Career Before International Justice Mission
In the mid-1980s, Haugen served on the executive committee of the National Initiative for Reconciliation in South Africa. Chaired by then-Bishop Desmond Tutu and Michael Cassidy of African Enterprise, the NIR consisted of Christian leaders proactively devoted to political reform and racial reconciliation.
Upon his departure from South Africa, Haugen began work for the Lawyers Committee for Human Rights, based in New York. In the late 1980s, Haugen conducted a structural examination of the Philippine government's prosecution of human rights abuses committed by its military and police. Haugen investigated multiple murders and other violent abuses by the Philippine military and police, and participated in the exhumations of victims and the provision of protection services for witnesses. In analysis of his investigations, Haugen authored a book published by the Lawyers Committee entitled Impunity: Human Rights Prosecutions in the Philippines.

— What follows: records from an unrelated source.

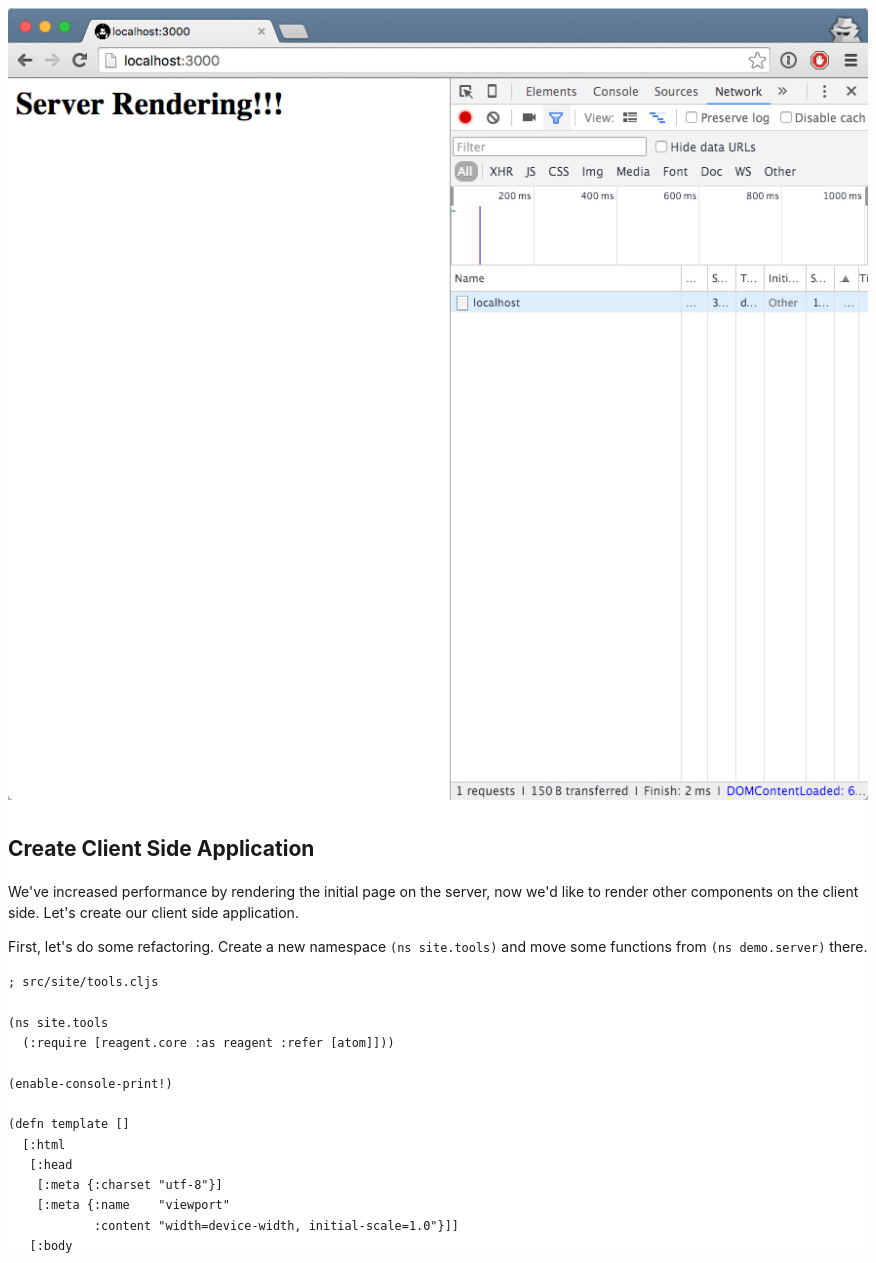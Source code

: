 ![server rendered code](../img/isomorphic-clojurescript/server-rendering.jpg)

## Create Client Side Application

We've increased performance by rendering the initial page on the server, now we'd like to render other components on the client side.  Let's create our client side application.

First, let's do some refactoring. Create a new namespace `(ns site.tools)` and move some functions from `(ns demo.server)` there.  

```
; src/site/tools.cljs

(ns site.tools
  (:require [reagent.core :as reagent :refer [atom]]))

(enable-console-print!)

(defn template []
  [:html
   [:head
    [:meta {:charset "utf-8"}]
    [:meta {:name    "viewport"
            :content "width=device-width, initial-scale=1.0"}]]
   [:body
```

After working with the Lawyers Committee, Haugen began a career with the United States Department of Justice. In 1994, Haugen was put on loan from the Department of Justice to the United Nation's Center for Human Rights to serve as Officer In Charge of its genocide investigation in Rwanda. In this capacity, Haugen directed an international team of lawyers in the gathering of evidence against the perpetrators of the Rwandan genocide. Haugen developed the investigative strategy, protocols and field methodology for gathering eye-witness testimony and physical evidence from nearly 100 mass grave and massacre sites across Rwanda. Haugen personally conducted and directed field investigations at various sites.

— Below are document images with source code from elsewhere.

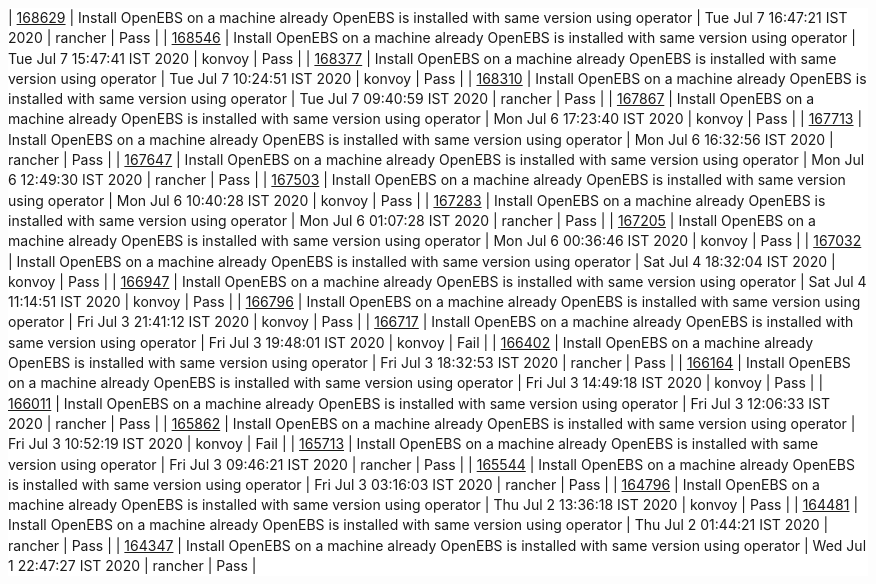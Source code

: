 |     <a href= "https://gitlab.mayadata.io/oep/oep-e2e-rancher/-/jobs/168629">168629</a>           |  Install OpenEBS on a machine already OpenEBS is installed with same version using operator           | Tue Jul  7 16:47:21 IST 2020  | rancher | Pass |
|     <a href= "https://gitlab.mayadata.io/oep/oep-e2e-konvoy/-/jobs/168546">168546</a>           |  Install OpenEBS on a machine already OpenEBS is installed with same version using operator           | Tue Jul  7 15:47:41 IST 2020  | konvoy | Pass |
|     <a href= "https://gitlab.mayadata.io/oep/oep-e2e-konvoy/-/jobs/168377">168377</a>           |  Install OpenEBS on a machine already OpenEBS is installed with same version using operator           | Tue Jul  7 10:24:51 IST 2020  | konvoy | Pass |
|     <a href= "https://gitlab.mayadata.io/oep/oep-e2e-rancher/-/jobs/168310">168310</a>           |  Install OpenEBS on a machine already OpenEBS is installed with same version using operator           | Tue Jul  7 09:40:59 IST 2020  | rancher | Pass |
|     <a href= "https://gitlab.mayadata.io/oep/oep-e2e-konvoy/-/jobs/167867">167867</a>           |  Install OpenEBS on a machine already OpenEBS is installed with same version using operator           | Mon Jul  6 17:23:40 IST 2020  | konvoy | Pass |
|     <a href= "https://gitlab.mayadata.io/oep/oep-e2e-rancher/-/jobs/167713">167713</a>           |  Install OpenEBS on a machine already OpenEBS is installed with same version using operator           | Mon Jul  6 16:32:56 IST 2020  | rancher | Pass |
|     <a href= "https://gitlab.mayadata.io/oep/oep-e2e-rancher/-/jobs/167647">167647</a>           |  Install OpenEBS on a machine already OpenEBS is installed with same version using operator           | Mon Jul  6 12:49:30 IST 2020  | rancher | Pass |
|     <a href= "https://gitlab.mayadata.io/oep/oep-e2e-konvoy/-/jobs/167503">167503</a>           |  Install OpenEBS on a machine already OpenEBS is installed with same version using operator           | Mon Jul  6 10:40:28 IST 2020  | konvoy | Pass |
|     <a href= "https://gitlab.mayadata.io/oep/oep-e2e-rancher/-/jobs/167283">167283</a>           |  Install OpenEBS on a machine already OpenEBS is installed with same version using operator           | Mon Jul  6 01:07:28 IST 2020  | rancher | Pass |
|     <a href= "https://gitlab.mayadata.io/oep/oep-e2e-konvoy/-/jobs/167205">167205</a>           |  Install OpenEBS on a machine already OpenEBS is installed with same version using operator           | Mon Jul  6 00:36:46 IST 2020  | konvoy | Pass |
|     <a href= "https://gitlab.mayadata.io/oep/oep-e2e-konvoy/-/jobs/167032">167032</a>           |  Install OpenEBS on a machine already OpenEBS is installed with same version using operator           | Sat Jul  4 18:32:04 IST 2020  | konvoy | Pass |
|     <a href= "https://gitlab.mayadata.io/oep/oep-e2e-konvoy/-/jobs/166947">166947</a>           |  Install OpenEBS on a machine already OpenEBS is installed with same version using operator           | Sat Jul  4 11:14:51 IST 2020  | konvoy | Pass |
|     <a href= "https://gitlab.mayadata.io/oep/oep-e2e-konvoy/-/jobs/166796">166796</a>           |  Install OpenEBS on a machine already OpenEBS is installed with same version using operator           | Fri Jul  3 21:41:12 IST 2020  | konvoy | Pass |
|     <a href= "https://gitlab.mayadata.io/oep/oep-e2e-konvoy/-/jobs/166717">166717</a>           |  Install OpenEBS on a machine already OpenEBS is installed with same version using operator           | Fri Jul  3 19:48:01 IST 2020  | konvoy | Fail |
|     <a href= "https://gitlab.mayadata.io/oep/oep-e2e-rancher/-/jobs/166402">166402</a>           |  Install OpenEBS on a machine already OpenEBS is installed with same version using operator           | Fri Jul  3 18:32:53 IST 2020  | rancher | Pass |
|     <a href= "https://gitlab.mayadata.io/oep/oep-e2e-konvoy/-/jobs/166164">166164</a>           |  Install OpenEBS on a machine already OpenEBS is installed with same version using operator           | Fri Jul  3 14:49:18 IST 2020  | konvoy | Pass |
|     <a href= "https://gitlab.mayadata.io/oep/oep-e2e-rancher/-/jobs/166011">166011</a>           |  Install OpenEBS on a machine already OpenEBS is installed with same version using operator           | Fri Jul  3 12:06:33 IST 2020  | rancher | Pass |
|     <a href= "https://gitlab.mayadata.io/oep/oep-e2e-konvoy/-/jobs/165862">165862</a>           |  Install OpenEBS on a machine already OpenEBS is installed with same version using operator           | Fri Jul  3 10:52:19 IST 2020  | konvoy | Fail |
|     <a href= "https://gitlab.mayadata.io/oep/oep-e2e-rancher/-/jobs/165713">165713</a>           |  Install OpenEBS on a machine already OpenEBS is installed with same version using operator           | Fri Jul  3 09:46:21 IST 2020  | rancher | Pass |
|     <a href= "https://gitlab.mayadata.io/oep/oep-e2e-rancher/-/jobs/165544">165544</a>           |  Install OpenEBS on a machine already OpenEBS is installed with same version using operator           | Fri Jul  3 03:16:03 IST 2020  | rancher | Pass |
|     <a href= "https://gitlab.mayadata.io/oep/oep-e2e-konvoy/-/jobs/164796">164796</a>           |  Install OpenEBS on a machine already OpenEBS is installed with same version using operator           | Thu Jul  2 13:36:18 IST 2020  | konvoy | Pass |
|     <a href= "https://gitlab.mayadata.io/oep/oep-e2e-rancher/-/jobs/164481">164481</a>           |  Install OpenEBS on a machine already OpenEBS is installed with same version using operator           | Thu Jul  2 01:44:21 IST 2020  | rancher | Pass |
|     <a href= "https://gitlab.mayadata.io/oep/oep-e2e-rancher/-/jobs/164347">164347</a>           |  Install OpenEBS on a machine already OpenEBS is installed with same version using operator           | Wed Jul  1 22:47:27 IST 2020  | rancher | Pass |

Until April 1997, when he left the Department of Justice to found International Justice Mission, Haugen worked as a senior trial attorney with the Police Misconduct Task Force of the Civil Rights Division of the U.S. Department of Justice. When Congress granted the Attorney General new authority to pursue enforcement action against police departments with patterns or practices of misconduct, Haugen was selected to serve on a small task force with national enforcement authority.
Haugen currently serves on the Human Rights Executive Directors Working Group and on the Board of the Overseers of the Berkeley Journal of International Law.